Chemical reactions in an ancient ocean replica suggests that metabolism predates the origin of life NOAA

The mystery behind how the first organisms on earth could have become metabolically active has been unlocked. Introducing a "chicken or the egg" causality dilemma, the findings suggest a different order for the sequence of events that led to the origin of life.

Researchers from the University of Cambridge created a reconstruction of Earth's earliest ocean in a laboratory, which has given scientists an insight into how primitive cells learned to synthesise their organic components - the molecules that form RNA, lipids and amino acids.

The team reconstructed the conditions of this prebiotic sea based on the composition of various early sediments described in the scientific literature.

Data from their creation revealed the spontaneous occurrence of the chemical reactions used by modern cells to synthesise many of the fundamental organic molecules of metabolism.

Previously, it was assumed such reactions were carried out in modern cells by metabolic enzymes, highly complex molecular machines that came into existence during the evolution of modern organisms.

Hydrothermal vent
To replicate the ocean, metabolites were incubated at temperatures similar to those of marine hydrothermal vents Wiki Commons

Around 4 billions years ago, life on Earth began in iron-rich oceans that dominated the planet.

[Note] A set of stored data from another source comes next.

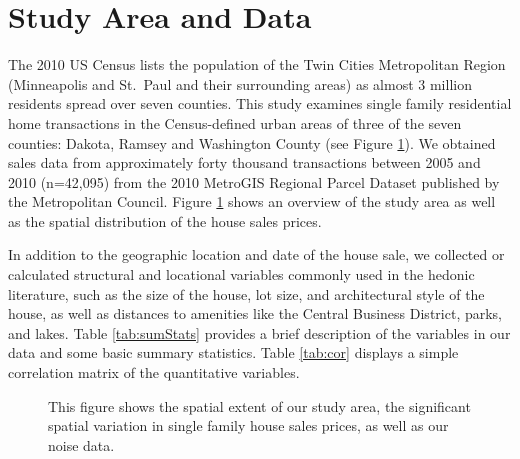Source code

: \documentclass{article}\usepackage{graphicx, color}
\begin{document}
\section{Study Area and Data}
The 2010 US Census lists the population of the Twin Cities Metropolitan Region (Minneapolis and St.\ Paul and their surrounding areas) as almost 3 million residents spread over seven counties. This study examines single family residential home transactions in the Census-defined urban areas of three of the seven counties: Dakota, Ramsey and Washington County (see Figure \ref{fig:overview}). We obtained sales data from approximately forty thousand transactions between 2005 and 2010 (n=42,095) from the 2010 MetroGIS Regional Parcel Dataset published by the Metropolitan Council. Figure \ref{fig:overview} shows an overview of the study area as well as the spatial distribution of the house sales prices. 

In addition to the geographic location and date of the house sale, we collected or calculated structural and locational variables commonly used in the hedonic literature, such as the size of the house, lot size, and architectural style of the house, as well as distances to amenities like the Central Business District, parks, and lakes. Table \ref{tab:sumStats} provides a brief description of the variables in our data and some basic summary statistics. Table \ref{tab:cor} displays a simple correlation matrix of the quantitative variables.

\begin{figure}
\caption{This figure shows the spatial extent of our study area, the significant spatial variation in single family house sales prices, as well as our noise data.}\label{fig:overview}
\end{figure}
\end{document}

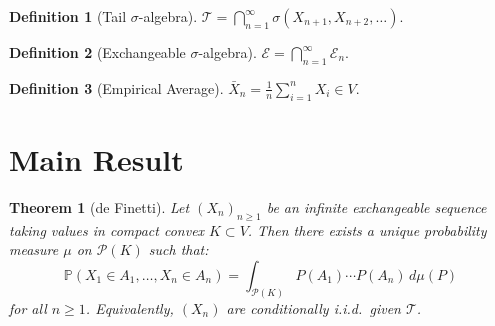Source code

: \documentclass[11pt,a4paper]{article}
\theoremstyle{definition}
\newtheorem{definition}{Definition}[section]
\theoremstyle{plain}
\newtheorem{theorem}{Theorem}[section]
\begin{document}
\begin{definition}[Tail $\sigma$-algebra]
$\mathcal{T} = \bigcap_{n=1}^{\infty} \sigma(X_{n+1}, X_{n+2}, \ldots)$.
\end{definition}

\begin{definition}[Exchangeable $\sigma$-algebra]
$\mathcal{E} = \bigcap_{n=1}^{\infty} \mathcal{E}_n$.
\end{definition}

\begin{definition}[Empirical Average]
$\bar{X}_n = \frac{1}{n}\sum_{i=1}^{n} X_i \in V$.
\end{definition}

\section{Main Result}

\begin{theorem}[de Finetti]
Let $(X_n)_{n \geq 1}$ be an infinite exchangeable sequence taking values in compact convex $K \subset V$. Then there exists a unique probability measure $\mu$ on $\mathcal{P}(K)$ such that:
\[
\mathbb{P}(X_1 \in A_1, \ldots, X_n \in A_n) = \int_{\mathcal{P}(K)} P(A_1) \cdots P(A_n) \, d\mu(P)
\]
for all $n \geq 1$. Equivalently, $(X_n)$ are conditionally i.i.d.\ given $\mathcal{T}$.
\end{theorem}
\end{document}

Scientists have been trying to determine when and how cellular metabolism, the network of chemical reactions necessary to produce nucleic acids, amino acids and lipids - the building blocks of life - appeared on the scene.

The observed chemical reactions occurred in the absence of enzymes but were made possible by the chemical molecules found in the Archean sea.

The Archeon Eon, one of the four principal eons of Earth's history, took place around 2,500 million years ago.

According to the team, finding a series of reactions that resemble the "core of cellular metabolism" suggests that metabolism predates the origin of life. This implies that, at least initially, metabolism may not have been shaped by evolution but by molecules like RNA formed through the chemical conditions that prevailed in the earliest oceans.

Dr Markus Ralser, group leader at the Department of Biochemistry, said: "Our results demonstrate that the conditions and molecules found in the Earth's ancient oceans assisted and accelerated the interconversion of metabolites that in modern organisms make up glycolysis and the pentose-phosphate pathways, two of the essential and most centrally placed reaction cascades of metabolism."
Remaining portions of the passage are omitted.